This month’s Miami Open tennis tournament has officially been cancelled.
Tournament officials revealed Thursday that the tournament would comply with a state of emergency enacted by Miami-Dade Mayor Carlos A. Gimenez and therefore not proceed. Days earlier, organizers insisted that the event, slated to run March 23 to April 5 at Hard Rock Stadium, would go on as planned despite growing health concerns.
“We understand and support the Mayor’s decision as the health and safety of the community and everyone involved with the event remains our top priority,” the tournament shared in a statement. “Our team will be in touch in the coming days with ticket holders regarding refunds. We thank our fans, players, staff and partners for their support, and look forward to welcoming everyone back to Hard Rock Stadium for next year’s Miami Open, March 22-April 4, 2021.”
The Association of Tennis Professionals (ATP), which oversees the men’s pro circuit, has followed in the footsteps of the NBA and other pro sports leagues by suspending its season over the global pandemic. ATP Chairman Andrea Gaudenzi announced that the tour will not resume for at least six weeks, affecting as many tournaments.
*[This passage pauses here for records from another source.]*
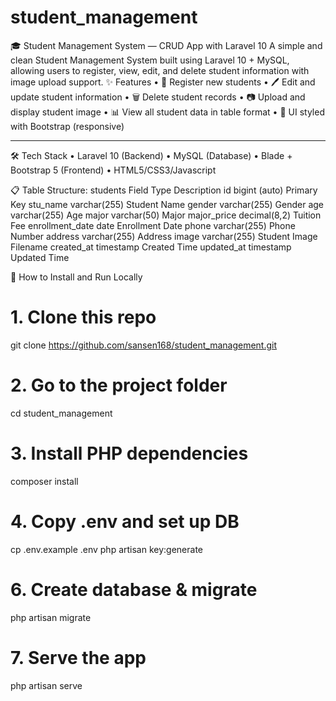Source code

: # student_management
🎓 Student Management System — CRUD App with Laravel 10
A simple and clean Student Management System built using Laravel 10 + MySQL, allowing users to register, view, edit, and delete student information with image upload support.
✨ Features
•	🧾 Register new students
•	🖊️ Edit and update student information
•	🗑️ Delete student records
•	📷 Upload and display student image
•	📊 View all student data in table format
•	🎨 UI styled with Bootstrap (responsive)
________________________________________
🛠️ Tech Stack
•	Laravel 10 (Backend)
•	MySQL (Database)
•	Blade + Bootstrap 5 (Frontend)
•	HTML5/CSS3/Javascript

📋 Table Structure: students
Field	              Type	                Description
id	                bigint (auto)	        Primary Key
stu_name    	      varchar(255)	        Student Name
gender	            varchar(255)	        Gender
age	                varchar(255)	        Age
major	              varchar(50)	          Major
major_price	        decimal(8,2)        	Tuition Fee
enrollment_date	    date	                Enrollment Date
phone	              varchar(255)	        Phone Number
address            	varchar(255)	        Address
image	              varchar(255)	        Student Image Filename
created_at	        timestamp	            Created Time
updated_at	        timestamp	            Updated Time

🚀 How to Install and Run Locally

# 1. Clone this repo
git clone https://github.com/sansen168/student_management.git

# 2. Go to the project folder
cd student_management

# 3. Install PHP dependencies
composer install

# 4. Copy .env and set up DB
cp .env.example .env
php artisan key:generate

# 6. Create database & migrate
php artisan migrate

# 7. Serve the app
php artisan serve

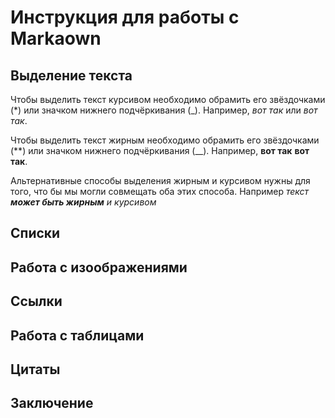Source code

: # Инструкция для работы с Markaown

## Выделение текста

Чтобы выделить текст курсивом необходимо обрамить его звёздочками (*) или значком нижнего подчёркивания (_). Например, *вот так* или _вот так_.

Чтобы выделить текст жирным необходимо обрамить его звёздочками (**) или значком нижнего подчёркивания (__). Например, **вот так** __вот так__.

Альтернативные способы выделения жирным и курсивом нужны для того, что бы мы могли совмещать оба этих способа. Например _текст **может быть жирным** и курсивом_

## Списки

## Работа с изоображениями

## Ссылки

## Работа с таблицами

## Цитаты

## Заключение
“This is not a decision that was taken lightly and it represents a great loss for our tournaments, players, and fans worldwide. However we believe this is the responsible action needed at this time in order to protect the health and safety of our players, staff, the wider tennis community and general public health in the face of this global pandemic,” Gaudenzi said in a statement. “The worldwide nature of our sport and the international travel required presents significant risks and challenges in today’s circumstances, as do the increasingly restrictive directives issued by local authorities. We continue to monitor this on a daily basis and we look forward to the Tour resuming when the situation improves. In the meantime, our thoughts and well-wishes are with all those that have been affected by the virus.”
Meanwhile, a spokesperson for the Women’s Tennis Association (WTA) told the Associated Press that the tour is not looking to suspend play but more information is forthcoming.
California’s BNP Paribas Open – often known as the fifth Grand Slam in tennis – was the first major U.S. sporting event to be cancelled over the coronavirus. Since then, several leagues across the country have been scrambling to adjust their schedules and safety protocols as the virus spreads.